Description - Route 152--Pachec Pass Road travels from Santa Clara County line to the junction of Interstate 5. In addition to traversing rich agricultural farm lands, a considerable distance of the route provides drivers with views of the extensive San Luis Reservoir. The byway does not terminate in a town or at any other definite stopping point.
- Long ago when the Ausaymus Indians inhabited the region, they carved a path from the coast to the San Joaquin Valley. Their trade route eventually became the route of missionaries, then military forces, and then gold miners. As the route became increasingly popular, the fertile soil was cultivated thus becoming the prevailing Central Valley. Today, Pacheco Pass is one of the most popular routes for those traveling from Silicon Valley into Central Valley.
This historic route leads through San Luis Reservoir, a storage reservoir for the federal Central Valley Project and the California State Water Project. It stores runoff water from the Delta that would otherwise flow into the ocean. The water arrives through the California Aqueduct and the Delta-Mendota Canal, and is pumped from the O'Neil Forebay into the main reservoir during the winter and spring. The Los Banos Creek Reservoir was built to prevent storm runoff from flooding the canals. A visitor center at the Romero Overlook provides full information on the reservoirs and water projects through audiovisual and printed materials. Telescopes are also available for viewing the area.

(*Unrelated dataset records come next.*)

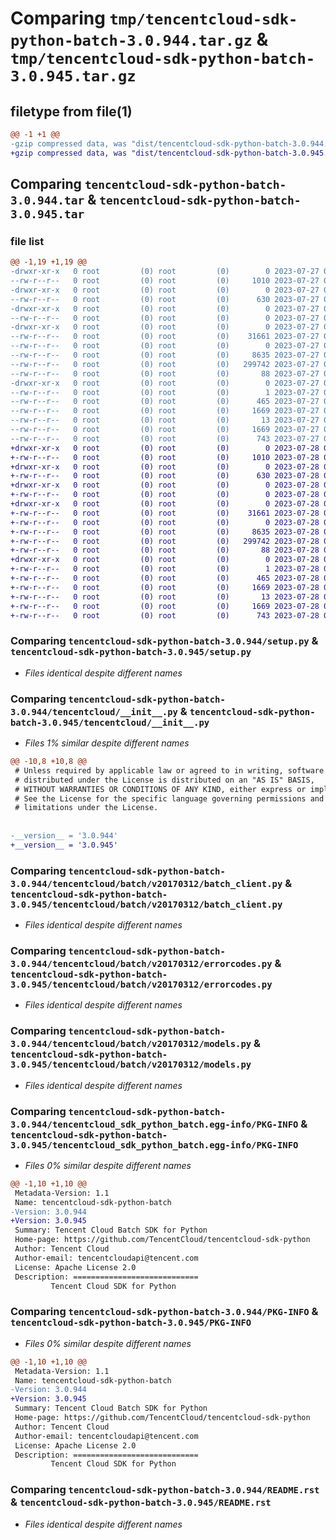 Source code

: # Comparing `tmp/tencentcloud-sdk-python-batch-3.0.944.tar.gz` & `tmp/tencentcloud-sdk-python-batch-3.0.945.tar.gz`

## filetype from file(1)

```diff
@@ -1 +1 @@
-gzip compressed data, was "dist/tencentcloud-sdk-python-batch-3.0.944.tar", last modified: Thu Jul 27 02:09:08 2023, max compression
+gzip compressed data, was "dist/tencentcloud-sdk-python-batch-3.0.945.tar", last modified: Fri Jul 28 00:21:36 2023, max compression
```

## Comparing `tencentcloud-sdk-python-batch-3.0.944.tar` & `tencentcloud-sdk-python-batch-3.0.945.tar`

### file list

```diff
@@ -1,19 +1,19 @@
-drwxr-xr-x   0 root         (0) root         (0)        0 2023-07-27 02:09:08.000000 tencentcloud-sdk-python-batch-3.0.944/
--rw-r--r--   0 root         (0) root         (0)     1010 2023-07-27 02:09:08.000000 tencentcloud-sdk-python-batch-3.0.944/setup.py
-drwxr-xr-x   0 root         (0) root         (0)        0 2023-07-27 02:09:08.000000 tencentcloud-sdk-python-batch-3.0.944/tencentcloud/
--rw-r--r--   0 root         (0) root         (0)      630 2023-07-27 02:09:08.000000 tencentcloud-sdk-python-batch-3.0.944/tencentcloud/__init__.py
-drwxr-xr-x   0 root         (0) root         (0)        0 2023-07-27 02:09:08.000000 tencentcloud-sdk-python-batch-3.0.944/tencentcloud/batch/
--rw-r--r--   0 root         (0) root         (0)        0 2023-07-27 02:09:08.000000 tencentcloud-sdk-python-batch-3.0.944/tencentcloud/batch/__init__.py
-drwxr-xr-x   0 root         (0) root         (0)        0 2023-07-27 02:09:08.000000 tencentcloud-sdk-python-batch-3.0.944/tencentcloud/batch/v20170312/
--rw-r--r--   0 root         (0) root         (0)    31661 2023-07-27 02:09:08.000000 tencentcloud-sdk-python-batch-3.0.944/tencentcloud/batch/v20170312/batch_client.py
--rw-r--r--   0 root         (0) root         (0)        0 2023-07-27 02:09:08.000000 tencentcloud-sdk-python-batch-3.0.944/tencentcloud/batch/v20170312/__init__.py
--rw-r--r--   0 root         (0) root         (0)     8635 2023-07-27 02:09:08.000000 tencentcloud-sdk-python-batch-3.0.944/tencentcloud/batch/v20170312/errorcodes.py
--rw-r--r--   0 root         (0) root         (0)   299742 2023-07-27 02:09:08.000000 tencentcloud-sdk-python-batch-3.0.944/tencentcloud/batch/v20170312/models.py
--rw-r--r--   0 root         (0) root         (0)       88 2023-07-27 02:09:08.000000 tencentcloud-sdk-python-batch-3.0.944/setup.cfg
-drwxr-xr-x   0 root         (0) root         (0)        0 2023-07-27 02:09:08.000000 tencentcloud-sdk-python-batch-3.0.944/tencentcloud_sdk_python_batch.egg-info/
--rw-r--r--   0 root         (0) root         (0)        1 2023-07-27 02:09:08.000000 tencentcloud-sdk-python-batch-3.0.944/tencentcloud_sdk_python_batch.egg-info/dependency_links.txt
--rw-r--r--   0 root         (0) root         (0)      465 2023-07-27 02:09:08.000000 tencentcloud-sdk-python-batch-3.0.944/tencentcloud_sdk_python_batch.egg-info/SOURCES.txt
--rw-r--r--   0 root         (0) root         (0)     1669 2023-07-27 02:09:08.000000 tencentcloud-sdk-python-batch-3.0.944/tencentcloud_sdk_python_batch.egg-info/PKG-INFO
--rw-r--r--   0 root         (0) root         (0)       13 2023-07-27 02:09:08.000000 tencentcloud-sdk-python-batch-3.0.944/tencentcloud_sdk_python_batch.egg-info/top_level.txt
--rw-r--r--   0 root         (0) root         (0)     1669 2023-07-27 02:09:08.000000 tencentcloud-sdk-python-batch-3.0.944/PKG-INFO
--rw-r--r--   0 root         (0) root         (0)      743 2023-07-27 02:09:08.000000 tencentcloud-sdk-python-batch-3.0.944/README.rst
+drwxr-xr-x   0 root         (0) root         (0)        0 2023-07-28 00:21:36.000000 tencentcloud-sdk-python-batch-3.0.945/
+-rw-r--r--   0 root         (0) root         (0)     1010 2023-07-28 00:21:36.000000 tencentcloud-sdk-python-batch-3.0.945/setup.py
+drwxr-xr-x   0 root         (0) root         (0)        0 2023-07-28 00:21:36.000000 tencentcloud-sdk-python-batch-3.0.945/tencentcloud/
+-rw-r--r--   0 root         (0) root         (0)      630 2023-07-28 00:21:36.000000 tencentcloud-sdk-python-batch-3.0.945/tencentcloud/__init__.py
+drwxr-xr-x   0 root         (0) root         (0)        0 2023-07-28 00:21:36.000000 tencentcloud-sdk-python-batch-3.0.945/tencentcloud/batch/
+-rw-r--r--   0 root         (0) root         (0)        0 2023-07-28 00:21:36.000000 tencentcloud-sdk-python-batch-3.0.945/tencentcloud/batch/__init__.py
+drwxr-xr-x   0 root         (0) root         (0)        0 2023-07-28 00:21:36.000000 tencentcloud-sdk-python-batch-3.0.945/tencentcloud/batch/v20170312/
+-rw-r--r--   0 root         (0) root         (0)    31661 2023-07-28 00:21:36.000000 tencentcloud-sdk-python-batch-3.0.945/tencentcloud/batch/v20170312/batch_client.py
+-rw-r--r--   0 root         (0) root         (0)        0 2023-07-28 00:21:36.000000 tencentcloud-sdk-python-batch-3.0.945/tencentcloud/batch/v20170312/__init__.py
+-rw-r--r--   0 root         (0) root         (0)     8635 2023-07-28 00:21:36.000000 tencentcloud-sdk-python-batch-3.0.945/tencentcloud/batch/v20170312/errorcodes.py
+-rw-r--r--   0 root         (0) root         (0)   299742 2023-07-28 00:21:36.000000 tencentcloud-sdk-python-batch-3.0.945/tencentcloud/batch/v20170312/models.py
+-rw-r--r--   0 root         (0) root         (0)       88 2023-07-28 00:21:36.000000 tencentcloud-sdk-python-batch-3.0.945/setup.cfg
+drwxr-xr-x   0 root         (0) root         (0)        0 2023-07-28 00:21:36.000000 tencentcloud-sdk-python-batch-3.0.945/tencentcloud_sdk_python_batch.egg-info/
+-rw-r--r--   0 root         (0) root         (0)        1 2023-07-28 00:21:36.000000 tencentcloud-sdk-python-batch-3.0.945/tencentcloud_sdk_python_batch.egg-info/dependency_links.txt
+-rw-r--r--   0 root         (0) root         (0)      465 2023-07-28 00:21:36.000000 tencentcloud-sdk-python-batch-3.0.945/tencentcloud_sdk_python_batch.egg-info/SOURCES.txt
+-rw-r--r--   0 root         (0) root         (0)     1669 2023-07-28 00:21:36.000000 tencentcloud-sdk-python-batch-3.0.945/tencentcloud_sdk_python_batch.egg-info/PKG-INFO
+-rw-r--r--   0 root         (0) root         (0)       13 2023-07-28 00:21:36.000000 tencentcloud-sdk-python-batch-3.0.945/tencentcloud_sdk_python_batch.egg-info/top_level.txt
+-rw-r--r--   0 root         (0) root         (0)     1669 2023-07-28 00:21:36.000000 tencentcloud-sdk-python-batch-3.0.945/PKG-INFO
+-rw-r--r--   0 root         (0) root         (0)      743 2023-07-28 00:21:36.000000 tencentcloud-sdk-python-batch-3.0.945/README.rst
```

### Comparing `tencentcloud-sdk-python-batch-3.0.944/setup.py` & `tencentcloud-sdk-python-batch-3.0.945/setup.py`

 * *Files identical despite different names*

### Comparing `tencentcloud-sdk-python-batch-3.0.944/tencentcloud/__init__.py` & `tencentcloud-sdk-python-batch-3.0.945/tencentcloud/__init__.py`

 * *Files 1% similar despite different names*

```diff
@@ -10,8 +10,8 @@
 # Unless required by applicable law or agreed to in writing, software
 # distributed under the License is distributed on an "AS IS" BASIS,
 # WITHOUT WARRANTIES OR CONDITIONS OF ANY KIND, either express or implied.
 # See the License for the specific language governing permissions and
 # limitations under the License.
 
 
-__version__ = '3.0.944'
+__version__ = '3.0.945'
```

### Comparing `tencentcloud-sdk-python-batch-3.0.944/tencentcloud/batch/v20170312/batch_client.py` & `tencentcloud-sdk-python-batch-3.0.945/tencentcloud/batch/v20170312/batch_client.py`

 * *Files identical despite different names*

### Comparing `tencentcloud-sdk-python-batch-3.0.944/tencentcloud/batch/v20170312/errorcodes.py` & `tencentcloud-sdk-python-batch-3.0.945/tencentcloud/batch/v20170312/errorcodes.py`

 * *Files identical despite different names*

### Comparing `tencentcloud-sdk-python-batch-3.0.944/tencentcloud/batch/v20170312/models.py` & `tencentcloud-sdk-python-batch-3.0.945/tencentcloud/batch/v20170312/models.py`

 * *Files identical despite different names*

### Comparing `tencentcloud-sdk-python-batch-3.0.944/tencentcloud_sdk_python_batch.egg-info/PKG-INFO` & `tencentcloud-sdk-python-batch-3.0.945/tencentcloud_sdk_python_batch.egg-info/PKG-INFO`

 * *Files 0% similar despite different names*

```diff
@@ -1,10 +1,10 @@
 Metadata-Version: 1.1
 Name: tencentcloud-sdk-python-batch
-Version: 3.0.944
+Version: 3.0.945
 Summary: Tencent Cloud Batch SDK for Python
 Home-page: https://github.com/TencentCloud/tencentcloud-sdk-python
 Author: Tencent Cloud
 Author-email: tencentcloudapi@tencent.com
 License: Apache License 2.0
 Description: ============================
         Tencent Cloud SDK for Python
```

### Comparing `tencentcloud-sdk-python-batch-3.0.944/PKG-INFO` & `tencentcloud-sdk-python-batch-3.0.945/PKG-INFO`

 * *Files 0% similar despite different names*

```diff
@@ -1,10 +1,10 @@
 Metadata-Version: 1.1
 Name: tencentcloud-sdk-python-batch
-Version: 3.0.944
+Version: 3.0.945
 Summary: Tencent Cloud Batch SDK for Python
 Home-page: https://github.com/TencentCloud/tencentcloud-sdk-python
 Author: Tencent Cloud
 Author-email: tencentcloudapi@tencent.com
 License: Apache License 2.0
 Description: ============================
         Tencent Cloud SDK for Python
```

### Comparing `tencentcloud-sdk-python-batch-3.0.944/README.rst` & `tencentcloud-sdk-python-batch-3.0.945/README.rst`

 * *Files identical despite different names*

Recreation - Area attractions include boating, fishing, waterskiing, camping, picnicking, swimming, and viewing exhibits and audiovisuals relating to the California Aqueduct system.
Climate - Summer temperatures here average in the mid-90s and occasionally exceed 100° F but evenings are usually cool and pleasant. Rainfall averages eight to nine inches a year, mostly between November and April. In winter, temperatures seldom go below freezing, and tule fogs are frequent. In the spring, the golden-brown hills are coated with a fleeting green, highlighted by bursts of wildflowers colors.
The byway begins a couple of miles west of Los Banos on Highway 152, at approximately the junction with Interstate 5. Follow 152 west past the San Luis Reservoir, and a few miles beyond. The byway does not terminate in a town or at any other definite stopping point.